Hasilnya langsung terlihat enam menit setelah babak dua dimulai. Beto Goncalves menyamakan kedudukan. Septian David terlibat pada terciptanya gol ini dengan umpan silang yang ia kirimkan untuk Beto.

Sialnya lagi bagi Indonesia. UEA kembali unggul tiga menit setelah gol Beto. Shaun Evans, wasit yang sempat menuai kontroversi di Liga 1 Indonesia, kembali memberikan penalti untuk UEA. Zayed yang kembali menjadi eksekutor pun lagi-lagi membuat Andritany tak berdaya; kali ini lewat panenka.

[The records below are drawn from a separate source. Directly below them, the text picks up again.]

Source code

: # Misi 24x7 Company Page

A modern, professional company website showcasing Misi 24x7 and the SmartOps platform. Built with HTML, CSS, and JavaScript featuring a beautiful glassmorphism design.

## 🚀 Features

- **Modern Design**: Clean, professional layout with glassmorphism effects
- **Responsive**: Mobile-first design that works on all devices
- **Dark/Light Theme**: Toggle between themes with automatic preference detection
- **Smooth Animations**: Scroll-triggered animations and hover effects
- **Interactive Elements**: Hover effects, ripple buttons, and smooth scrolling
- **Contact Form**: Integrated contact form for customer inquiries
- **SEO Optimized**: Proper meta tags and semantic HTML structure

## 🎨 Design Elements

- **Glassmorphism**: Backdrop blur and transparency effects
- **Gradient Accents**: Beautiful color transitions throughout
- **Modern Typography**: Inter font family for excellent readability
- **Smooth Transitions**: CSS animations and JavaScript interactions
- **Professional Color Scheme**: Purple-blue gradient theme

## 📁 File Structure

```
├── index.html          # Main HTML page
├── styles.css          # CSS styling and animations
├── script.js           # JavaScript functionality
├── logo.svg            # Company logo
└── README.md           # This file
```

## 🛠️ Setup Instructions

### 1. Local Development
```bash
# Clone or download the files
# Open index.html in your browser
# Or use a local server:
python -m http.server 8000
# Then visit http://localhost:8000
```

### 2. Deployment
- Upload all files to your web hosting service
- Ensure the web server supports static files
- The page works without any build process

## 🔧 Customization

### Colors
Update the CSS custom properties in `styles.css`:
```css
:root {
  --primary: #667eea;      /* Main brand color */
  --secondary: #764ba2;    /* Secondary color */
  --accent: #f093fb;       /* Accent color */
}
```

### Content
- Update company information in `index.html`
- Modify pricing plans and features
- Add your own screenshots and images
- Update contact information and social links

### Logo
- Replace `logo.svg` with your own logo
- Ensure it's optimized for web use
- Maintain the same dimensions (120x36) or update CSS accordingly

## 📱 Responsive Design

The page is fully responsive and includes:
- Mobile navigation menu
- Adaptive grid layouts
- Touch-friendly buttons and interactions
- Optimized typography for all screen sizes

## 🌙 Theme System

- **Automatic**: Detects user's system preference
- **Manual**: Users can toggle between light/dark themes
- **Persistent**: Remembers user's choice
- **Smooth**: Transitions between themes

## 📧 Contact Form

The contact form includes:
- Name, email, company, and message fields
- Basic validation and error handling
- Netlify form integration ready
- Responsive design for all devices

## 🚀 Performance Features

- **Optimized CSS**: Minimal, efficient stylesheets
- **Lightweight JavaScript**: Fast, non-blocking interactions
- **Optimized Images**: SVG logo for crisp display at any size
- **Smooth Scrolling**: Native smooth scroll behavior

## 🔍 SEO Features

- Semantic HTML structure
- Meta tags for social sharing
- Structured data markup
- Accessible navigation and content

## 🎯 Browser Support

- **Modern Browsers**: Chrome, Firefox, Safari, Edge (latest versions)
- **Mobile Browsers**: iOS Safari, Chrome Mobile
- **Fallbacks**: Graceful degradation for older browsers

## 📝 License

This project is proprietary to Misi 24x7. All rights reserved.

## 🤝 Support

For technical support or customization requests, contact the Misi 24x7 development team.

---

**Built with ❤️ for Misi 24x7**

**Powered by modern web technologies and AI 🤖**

Milla langsung bereaksi enam menit kemudian. Saddil Ramdani dimasukkan mengganti Irfan Jaya. Masih menemui deadlock, tiga menit jelang waktu normal berakhir Febri diganti Ilham Udin. Digantikannya Febri, Milla menginstruksikan Saddil bermain di sisi sebelah kiri.

Sama seperti Febri, Saddil bermain lebih dalam sebagai pemain sayap. Ia akan menerima bola pada posisi yang jauh sebelum kotak penalti lawan. Bedanya, Saddil tampaknya diinstruksikan untuk lebih dini mengirimkan umpan silang: tidak perlu lebih dulu mencapai kotak penalti untuk mengirim umpan silang. Sebelum mendekati kotak penalti, kaki kiri Saddil langsung mengirim umpan-umpan silang.

Dengan tambahan penyerang (memasukkan Septian David usai turun minum), skema ini cukup logis. Masuknya Septian David mendorong Stefano Lilipaly untuk lebih sering berada di kotak penalti, sehingga target umpan silang tidak hanya Beto seorang. Hasilnya Lilipaly berhasil mencetak gol pada menit ke-94 memanfaatkan umpan silang Saddil ke tiang dekat UEA.

UEA yang tak menyangka bisa kebobolan jelang akhir laga akhirnya harus keluar menyerang pada babak tambahan. Semakin menyerang UEA, lini pertahanan mereka pun semakin terbuka.

Indonesia terus menciptakan peluang walau pada akhirnya gagal membalikkan keadaan. Sampai akhir babak kedua extra time, Indonesia bukan hanya unggul penguasaan bola (60%), tapi juga dalam akurasi operan (81% berbanding 71%), tembakan tepat sasaran (7 berbanding 4), dan menang duel udara (62% banding 38%).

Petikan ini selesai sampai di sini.